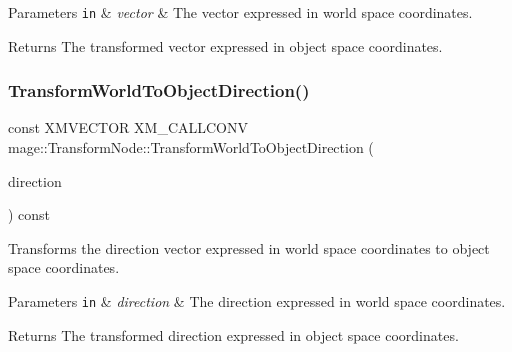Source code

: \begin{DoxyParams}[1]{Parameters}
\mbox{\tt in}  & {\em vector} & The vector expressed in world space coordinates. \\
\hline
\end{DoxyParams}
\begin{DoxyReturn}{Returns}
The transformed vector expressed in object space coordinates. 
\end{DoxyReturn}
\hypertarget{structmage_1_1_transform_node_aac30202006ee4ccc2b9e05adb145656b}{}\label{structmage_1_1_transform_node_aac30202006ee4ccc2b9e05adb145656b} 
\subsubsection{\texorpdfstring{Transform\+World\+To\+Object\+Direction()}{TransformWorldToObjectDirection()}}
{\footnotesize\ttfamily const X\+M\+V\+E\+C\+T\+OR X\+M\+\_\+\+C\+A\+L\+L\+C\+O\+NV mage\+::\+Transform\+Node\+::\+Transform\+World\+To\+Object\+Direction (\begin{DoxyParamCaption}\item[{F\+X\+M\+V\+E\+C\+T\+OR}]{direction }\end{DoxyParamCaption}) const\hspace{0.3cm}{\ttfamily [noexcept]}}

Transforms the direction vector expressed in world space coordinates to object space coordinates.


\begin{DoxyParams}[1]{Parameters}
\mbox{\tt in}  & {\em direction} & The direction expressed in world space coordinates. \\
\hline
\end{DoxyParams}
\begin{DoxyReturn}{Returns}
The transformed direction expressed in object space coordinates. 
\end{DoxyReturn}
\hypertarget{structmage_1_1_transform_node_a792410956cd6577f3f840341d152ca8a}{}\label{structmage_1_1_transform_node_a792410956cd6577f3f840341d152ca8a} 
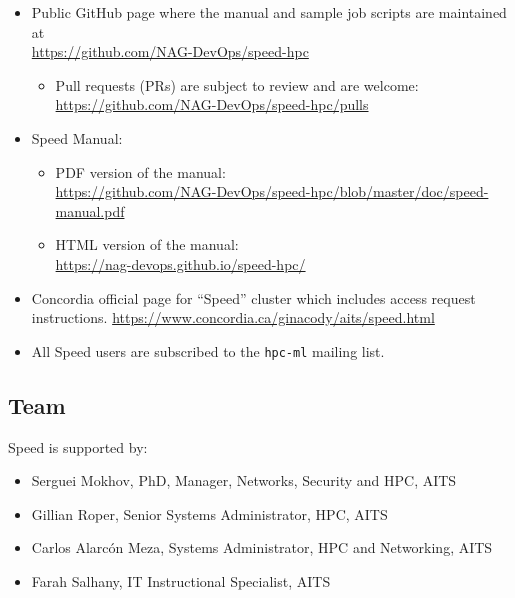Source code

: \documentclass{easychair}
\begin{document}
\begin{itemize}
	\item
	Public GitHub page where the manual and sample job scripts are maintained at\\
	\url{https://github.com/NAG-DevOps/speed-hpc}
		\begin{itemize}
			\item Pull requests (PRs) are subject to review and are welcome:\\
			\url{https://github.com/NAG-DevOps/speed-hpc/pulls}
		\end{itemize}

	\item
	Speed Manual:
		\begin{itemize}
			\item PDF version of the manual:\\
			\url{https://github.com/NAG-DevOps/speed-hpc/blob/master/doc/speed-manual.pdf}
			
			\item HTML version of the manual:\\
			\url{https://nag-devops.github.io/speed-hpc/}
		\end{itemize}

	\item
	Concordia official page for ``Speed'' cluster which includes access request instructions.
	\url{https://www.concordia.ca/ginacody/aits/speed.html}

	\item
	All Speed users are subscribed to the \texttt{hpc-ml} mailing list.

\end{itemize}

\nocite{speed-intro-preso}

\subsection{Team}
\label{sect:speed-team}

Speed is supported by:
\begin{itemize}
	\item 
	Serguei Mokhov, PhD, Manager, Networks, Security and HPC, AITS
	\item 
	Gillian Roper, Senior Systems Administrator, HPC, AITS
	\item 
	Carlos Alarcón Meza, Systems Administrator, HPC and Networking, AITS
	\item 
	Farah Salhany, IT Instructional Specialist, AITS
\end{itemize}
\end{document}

+===+

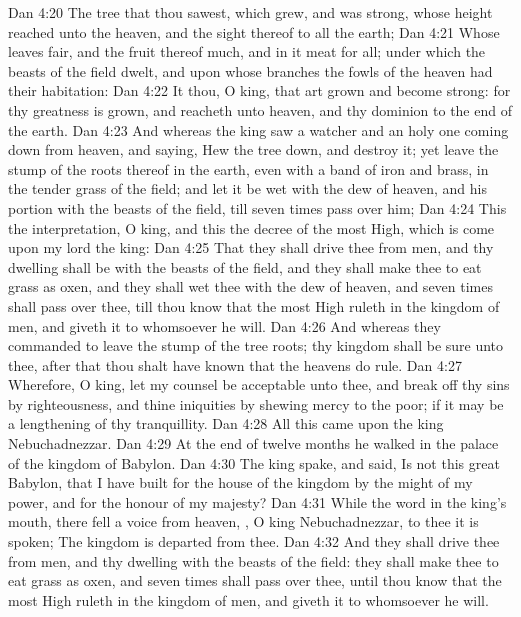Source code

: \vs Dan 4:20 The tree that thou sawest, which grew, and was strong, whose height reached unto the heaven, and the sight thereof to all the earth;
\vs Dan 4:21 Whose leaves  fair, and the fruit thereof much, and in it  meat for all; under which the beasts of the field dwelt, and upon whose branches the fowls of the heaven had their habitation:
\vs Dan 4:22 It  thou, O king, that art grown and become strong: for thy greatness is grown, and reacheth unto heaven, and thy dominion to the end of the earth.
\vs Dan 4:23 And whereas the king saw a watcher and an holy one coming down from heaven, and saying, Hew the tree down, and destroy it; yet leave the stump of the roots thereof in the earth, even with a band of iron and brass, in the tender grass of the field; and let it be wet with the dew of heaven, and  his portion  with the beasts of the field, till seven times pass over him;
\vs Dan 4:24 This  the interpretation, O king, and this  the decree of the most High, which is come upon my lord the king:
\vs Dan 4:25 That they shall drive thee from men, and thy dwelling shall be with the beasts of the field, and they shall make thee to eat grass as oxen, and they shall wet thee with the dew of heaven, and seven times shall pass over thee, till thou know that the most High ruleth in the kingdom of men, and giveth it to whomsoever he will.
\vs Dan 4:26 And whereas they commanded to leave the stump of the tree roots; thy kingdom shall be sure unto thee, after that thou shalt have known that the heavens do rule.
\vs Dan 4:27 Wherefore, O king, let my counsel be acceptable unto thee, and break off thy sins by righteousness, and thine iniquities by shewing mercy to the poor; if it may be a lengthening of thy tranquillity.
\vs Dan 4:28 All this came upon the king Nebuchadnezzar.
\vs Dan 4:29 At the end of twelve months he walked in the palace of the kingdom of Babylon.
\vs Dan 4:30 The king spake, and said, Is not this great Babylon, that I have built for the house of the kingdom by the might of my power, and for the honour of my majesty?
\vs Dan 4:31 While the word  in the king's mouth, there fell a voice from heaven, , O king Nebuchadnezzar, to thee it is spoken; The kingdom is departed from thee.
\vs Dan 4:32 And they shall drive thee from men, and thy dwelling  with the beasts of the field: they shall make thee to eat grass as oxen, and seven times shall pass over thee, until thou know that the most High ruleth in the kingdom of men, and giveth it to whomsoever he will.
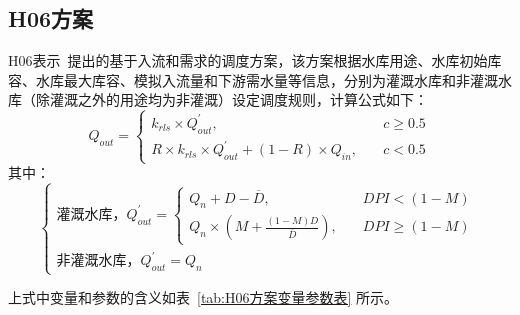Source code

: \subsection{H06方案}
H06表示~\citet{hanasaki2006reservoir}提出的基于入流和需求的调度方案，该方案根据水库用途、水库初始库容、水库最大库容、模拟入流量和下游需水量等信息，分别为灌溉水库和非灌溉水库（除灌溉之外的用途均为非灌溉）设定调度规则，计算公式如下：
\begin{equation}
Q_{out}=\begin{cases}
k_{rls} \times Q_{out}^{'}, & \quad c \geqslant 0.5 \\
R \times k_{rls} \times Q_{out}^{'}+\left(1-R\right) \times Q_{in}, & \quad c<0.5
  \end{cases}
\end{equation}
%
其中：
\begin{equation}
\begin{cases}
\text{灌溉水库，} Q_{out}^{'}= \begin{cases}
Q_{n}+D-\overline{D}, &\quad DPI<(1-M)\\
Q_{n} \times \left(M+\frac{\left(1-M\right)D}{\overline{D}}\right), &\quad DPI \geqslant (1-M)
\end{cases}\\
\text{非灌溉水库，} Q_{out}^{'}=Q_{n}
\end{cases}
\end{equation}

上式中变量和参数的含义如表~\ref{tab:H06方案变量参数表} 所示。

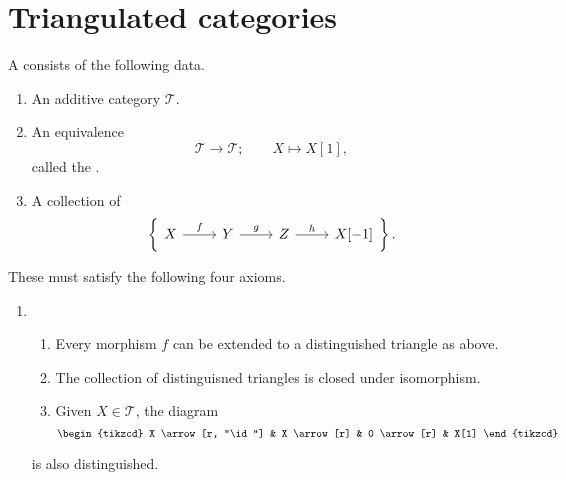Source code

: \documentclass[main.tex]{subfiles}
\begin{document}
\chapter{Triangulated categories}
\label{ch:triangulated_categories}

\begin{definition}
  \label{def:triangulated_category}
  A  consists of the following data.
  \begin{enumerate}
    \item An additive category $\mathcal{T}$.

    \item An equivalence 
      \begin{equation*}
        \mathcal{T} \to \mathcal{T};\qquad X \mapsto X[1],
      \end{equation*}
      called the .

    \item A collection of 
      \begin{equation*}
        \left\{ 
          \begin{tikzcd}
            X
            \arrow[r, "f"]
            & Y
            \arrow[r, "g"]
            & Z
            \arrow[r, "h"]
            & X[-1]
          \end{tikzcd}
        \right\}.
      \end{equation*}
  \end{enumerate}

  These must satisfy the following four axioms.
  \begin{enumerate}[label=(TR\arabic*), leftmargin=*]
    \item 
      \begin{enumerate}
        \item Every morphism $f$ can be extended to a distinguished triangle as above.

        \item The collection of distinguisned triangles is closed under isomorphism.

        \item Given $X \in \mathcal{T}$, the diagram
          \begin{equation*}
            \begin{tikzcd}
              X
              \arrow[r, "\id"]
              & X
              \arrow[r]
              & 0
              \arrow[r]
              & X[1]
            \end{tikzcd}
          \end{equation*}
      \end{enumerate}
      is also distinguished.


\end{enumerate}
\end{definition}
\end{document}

+===+

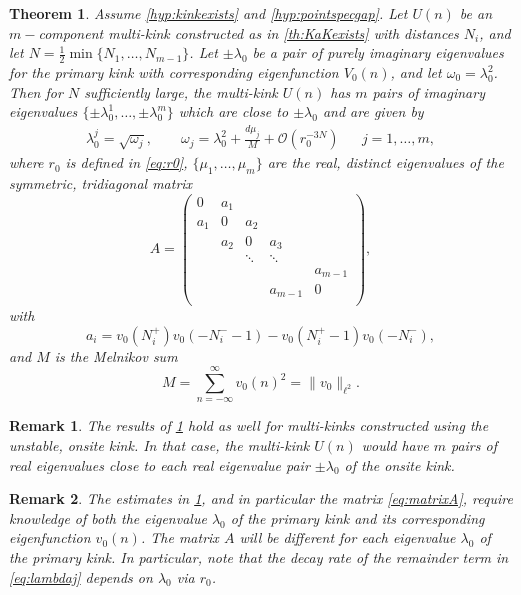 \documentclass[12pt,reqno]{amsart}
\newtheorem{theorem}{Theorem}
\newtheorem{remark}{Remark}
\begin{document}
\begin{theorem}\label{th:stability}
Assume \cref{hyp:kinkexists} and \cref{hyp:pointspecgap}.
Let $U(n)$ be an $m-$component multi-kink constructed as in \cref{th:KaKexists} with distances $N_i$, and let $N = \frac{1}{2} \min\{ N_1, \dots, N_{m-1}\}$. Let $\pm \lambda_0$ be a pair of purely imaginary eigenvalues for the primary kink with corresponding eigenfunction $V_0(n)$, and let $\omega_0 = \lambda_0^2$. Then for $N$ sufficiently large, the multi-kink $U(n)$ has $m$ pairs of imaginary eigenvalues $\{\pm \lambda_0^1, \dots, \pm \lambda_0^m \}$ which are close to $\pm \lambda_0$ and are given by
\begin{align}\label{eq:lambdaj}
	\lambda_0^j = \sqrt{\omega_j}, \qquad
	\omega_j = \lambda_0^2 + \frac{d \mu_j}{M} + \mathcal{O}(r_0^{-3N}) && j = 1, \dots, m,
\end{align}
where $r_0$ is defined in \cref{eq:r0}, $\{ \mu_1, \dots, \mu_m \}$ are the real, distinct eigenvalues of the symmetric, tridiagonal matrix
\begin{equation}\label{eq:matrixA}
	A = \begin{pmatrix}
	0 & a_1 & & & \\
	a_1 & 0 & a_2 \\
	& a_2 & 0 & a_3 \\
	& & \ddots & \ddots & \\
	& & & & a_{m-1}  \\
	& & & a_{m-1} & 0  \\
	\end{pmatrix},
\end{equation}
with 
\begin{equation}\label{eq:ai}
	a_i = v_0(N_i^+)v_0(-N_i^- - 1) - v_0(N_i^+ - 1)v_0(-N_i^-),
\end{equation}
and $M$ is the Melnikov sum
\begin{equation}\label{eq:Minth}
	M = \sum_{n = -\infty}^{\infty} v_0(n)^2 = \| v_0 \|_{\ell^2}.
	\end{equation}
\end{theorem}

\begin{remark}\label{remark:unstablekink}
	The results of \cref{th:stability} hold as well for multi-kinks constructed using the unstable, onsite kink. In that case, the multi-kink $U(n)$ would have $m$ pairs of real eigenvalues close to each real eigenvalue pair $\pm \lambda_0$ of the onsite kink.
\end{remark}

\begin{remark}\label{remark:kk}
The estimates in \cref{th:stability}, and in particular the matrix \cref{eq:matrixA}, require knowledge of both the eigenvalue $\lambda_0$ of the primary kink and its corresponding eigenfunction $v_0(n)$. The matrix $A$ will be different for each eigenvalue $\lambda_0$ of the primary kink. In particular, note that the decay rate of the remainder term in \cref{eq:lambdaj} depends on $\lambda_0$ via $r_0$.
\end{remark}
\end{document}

+===+

■ **WORK TO COMPLETE**
After counting the lines above that include the word "geqslant", give only the number.

■ **ANSWER**
2